Set down every entry exactly as it was written.

-------- DATA FOR REVIEW --------

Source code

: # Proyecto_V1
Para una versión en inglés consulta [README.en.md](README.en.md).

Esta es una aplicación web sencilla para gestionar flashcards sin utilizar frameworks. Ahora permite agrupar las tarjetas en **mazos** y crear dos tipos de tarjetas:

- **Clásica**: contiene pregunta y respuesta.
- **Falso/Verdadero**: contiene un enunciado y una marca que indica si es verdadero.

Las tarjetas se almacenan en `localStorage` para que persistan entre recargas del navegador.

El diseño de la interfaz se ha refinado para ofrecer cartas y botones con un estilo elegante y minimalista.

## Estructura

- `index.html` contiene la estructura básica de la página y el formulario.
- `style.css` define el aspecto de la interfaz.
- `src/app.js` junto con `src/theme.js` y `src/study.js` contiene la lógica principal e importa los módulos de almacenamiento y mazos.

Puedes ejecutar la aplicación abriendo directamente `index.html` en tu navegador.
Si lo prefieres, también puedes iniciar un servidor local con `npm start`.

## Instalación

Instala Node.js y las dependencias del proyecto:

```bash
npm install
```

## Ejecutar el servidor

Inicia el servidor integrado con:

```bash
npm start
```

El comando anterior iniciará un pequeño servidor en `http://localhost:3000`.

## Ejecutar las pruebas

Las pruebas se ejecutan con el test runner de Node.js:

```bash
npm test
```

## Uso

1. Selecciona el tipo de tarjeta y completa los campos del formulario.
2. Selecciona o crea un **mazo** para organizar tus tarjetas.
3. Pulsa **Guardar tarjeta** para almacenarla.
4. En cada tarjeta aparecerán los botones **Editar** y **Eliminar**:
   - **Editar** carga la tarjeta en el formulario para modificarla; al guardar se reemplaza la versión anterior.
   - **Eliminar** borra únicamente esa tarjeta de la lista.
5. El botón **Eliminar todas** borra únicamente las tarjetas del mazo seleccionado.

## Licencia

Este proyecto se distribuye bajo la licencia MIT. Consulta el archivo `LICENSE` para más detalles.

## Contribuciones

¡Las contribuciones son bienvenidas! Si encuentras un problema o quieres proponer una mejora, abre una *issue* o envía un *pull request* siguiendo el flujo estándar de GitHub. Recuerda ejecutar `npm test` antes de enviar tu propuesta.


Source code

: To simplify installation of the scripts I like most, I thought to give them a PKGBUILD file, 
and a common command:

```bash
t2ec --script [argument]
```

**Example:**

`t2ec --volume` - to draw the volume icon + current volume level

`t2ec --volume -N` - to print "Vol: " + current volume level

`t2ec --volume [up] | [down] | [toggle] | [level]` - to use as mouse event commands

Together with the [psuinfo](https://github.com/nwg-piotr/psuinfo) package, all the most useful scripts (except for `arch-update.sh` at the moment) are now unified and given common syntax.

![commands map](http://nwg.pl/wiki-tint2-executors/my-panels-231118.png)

--------

EXPECTED ANSWER:
Source code

: # Proyecto_V1
Para una versión en inglés consulta [README.en.md](README.en.md).

Esta es una aplicación web sencilla para gestionar flashcards sin utilizar frameworks. Ahora permite agrupar las tarjetas en **mazos** y crear dos tipos de tarjetas:

- **Clásica**: contiene pregunta y respuesta.
- **Falso/Verdadero**: contiene un enunciado y una marca que indica si es verdadero.

Las tarjetas se almacenan en `localStorage` para que persistan entre recargas del navegador.

El diseño de la interfaz se ha refinado para ofrecer cartas y botones con un estilo elegante y minimalista.

## Estructura

- `index.html` contiene la estructura básica de la página y el formulario.
- `style.css` define el aspecto de la interfaz.
- `src/app.js` junto con `src/theme.js` y `src/study.js` contiene la lógica principal e importa los módulos de almacenamiento y mazos.

Puedes ejecutar la aplicación abriendo directamente `index.html` en tu navegador.
Si lo prefieres, también puedes iniciar un servidor local con `npm start`.

## Instalación

Instala Node.js y las dependencias del proyecto:

```bash
npm install
```

## Ejecutar el servidor

Inicia el servidor integrado con:

```bash
npm start
```

El comando anterior iniciará un pequeño servidor en `http://localhost:3000`.

## Ejecutar las pruebas

Las pruebas se ejecutan con el test runner de Node.js:

```bash
npm test
```

## Uso

1. Selecciona el tipo de tarjeta y completa los campos del formulario.
2. Selecciona o crea un **mazo** para organizar tus tarjetas.
3. Pulsa **Guardar tarjeta** para almacenarla.
4. En cada tarjeta aparecerán los botones **Editar** y **Eliminar**:
   - **Editar** carga la tarjeta en el formulario para modificarla; al guardar se reemplaza la versión anterior.
   - **Eliminar** borra únicamente esa tarjeta de la lista.
5. El botón **Eliminar todas** borra únicamente las tarjetas del mazo seleccionado.

## Licencia

Este proyecto se distribuye bajo la licencia MIT. Consulta el archivo `LICENSE` para más detalles.

## Contribuciones

¡Las contribuciones son bienvenidas! Si encuentras un problema o quieres proponer una mejora, abre una *issue* o envía un *pull request* siguiendo el flujo estándar de GitHub. Recuerda ejecutar `npm test` antes de enviar tu propuesta.


Source code

: To simplify installation of the scripts I like most, I thought to give them a PKGBUILD file, 
and a common command:

```bash
t2ec --script [argument]
```

**Example:**

`t2ec --volume` - to draw the volume icon + current volume level

`t2ec --volume -N` - to print "Vol: " + current volume level

`t2ec --volume [up] | [down] | [toggle] | [level]` - to use as mouse event commands

Together with the [psuinfo](https://github.com/nwg-piotr/psuinfo) package, all the most useful scripts (except for `arch-update.sh` at the moment) are now unified and given common syntax.

![commands map](http://nwg.pl/wiki-tint2-executors/my-panels-231118.png)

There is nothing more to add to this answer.